_TASK DESCRIPTION_. Leave out the images and set down the records below exactly.

_PROVIDED RECORDS_.
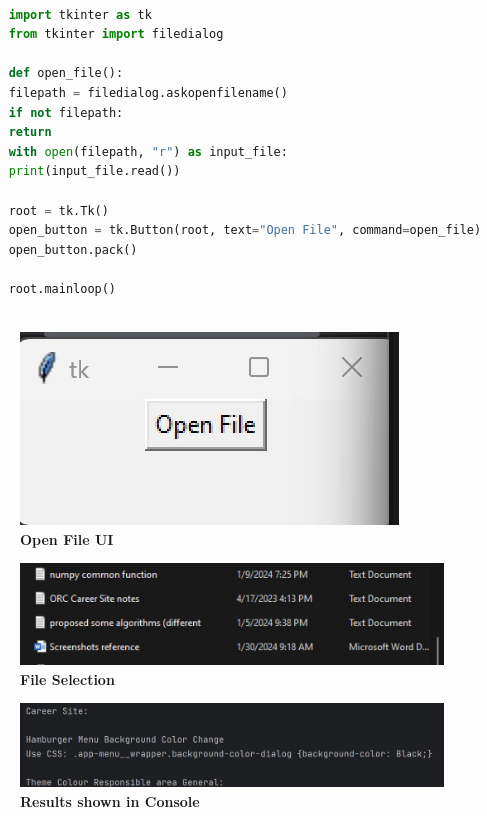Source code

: \begin{lstlisting}[language=Python]
    
    import tkinter as tk
    from tkinter import filedialog
    
    def open_file():
    filepath = filedialog.askopenfilename()
    if not filepath:
    return
    with open(filepath, "r") as input_file:
    print(input_file.read())
    
    root = tk.Tk()
    open_button = tk.Button(root, text="Open File", command=open_file)
    open_button.pack()
    
    root.mainloop()
    
\end{lstlisting}

\begin{figure}[h!]
    \centering
    \includegraphics[width=\textwidth]{Images/TKinter/OpenFileFunction1}
    \caption{\textbf{Open File UI}}
\end{figure}

\begin{figure}[h!]
    \centering
    \includegraphics[width=\textwidth]{Images/TKinter/OpenFileFunction2}
    \caption{\textbf{File Selection}}
\end{figure}

\begin{figure}[h!]
    \centering
    \includegraphics[width=\textwidth]{Images/TKinter/OpenFileFunction3}
    \caption{\textbf{Results shown in Console}}
\end{figure}


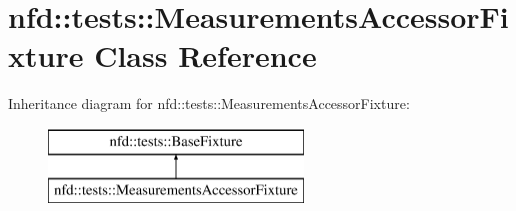 \hypertarget{classnfd_1_1tests_1_1MeasurementsAccessorFixture}{}\section{nfd\+:\+:tests\+:\+:Measurements\+Accessor\+Fixture Class Reference}
\label{classnfd_1_1tests_1_1MeasurementsAccessorFixture}
Inheritance diagram for nfd\+:\+:tests\+:\+:Measurements\+Accessor\+Fixture\+:\begin{figure}[H]
\begin{center}
\leavevmode
\includegraphics[height=2.000000cm]{classnfd_1_1tests_1_1MeasurementsAccessorFixture}
\end{center}
\end{figure}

_OUTPUT FOR THIS TASK_.
Source code

: \begin{lstlisting}[language=Python]
    
    import tkinter as tk
    from tkinter import filedialog
    
    def open_file():
    filepath = filedialog.askopenfilename()
    if not filepath:
    return
    with open(filepath, "r") as input_file:
    print(input_file.read())
    
    root = tk.Tk()
    open_button = tk.Button(root, text="Open File", command=open_file)
    open_button.pack()
    
    root.mainloop()
    
\end{lstlisting}

\begin{figure}[h!]
    \centering
    \includegraphics[width=\textwidth]{Images/TKinter/OpenFileFunction1}
    \caption{\textbf{Open File UI}}
\end{figure}

\begin{figure}[h!]
    \centering
    \includegraphics[width=\textwidth]{Images/TKinter/OpenFileFunction2}
    \caption{\textbf{File Selection}}
\end{figure}

\begin{figure}[h!]
    \centering
    \includegraphics[width=\textwidth]{Images/TKinter/OpenFileFunction3}
    \caption{\textbf{Results shown in Console}}
\end{figure}


 \hypertarget{classnfd_1_1tests_1_1MeasurementsAccessorFixture}{}\section{nfd\+:\+:tests\+:\+:Measurements\+Accessor\+Fixture Class Reference}
\label{classnfd_1_1tests_1_1MeasurementsAccessorFixture}
Inheritance diagram for nfd\+:\+:tests\+:\+:Measurements\+Accessor\+Fixture\+:\begin{figure}[H]
\begin{center}
\leavevmode
\includegraphics[height=2.000000cm]{classnfd_1_1tests_1_1MeasurementsAccessorFixture}
\end{center}
\end{figure}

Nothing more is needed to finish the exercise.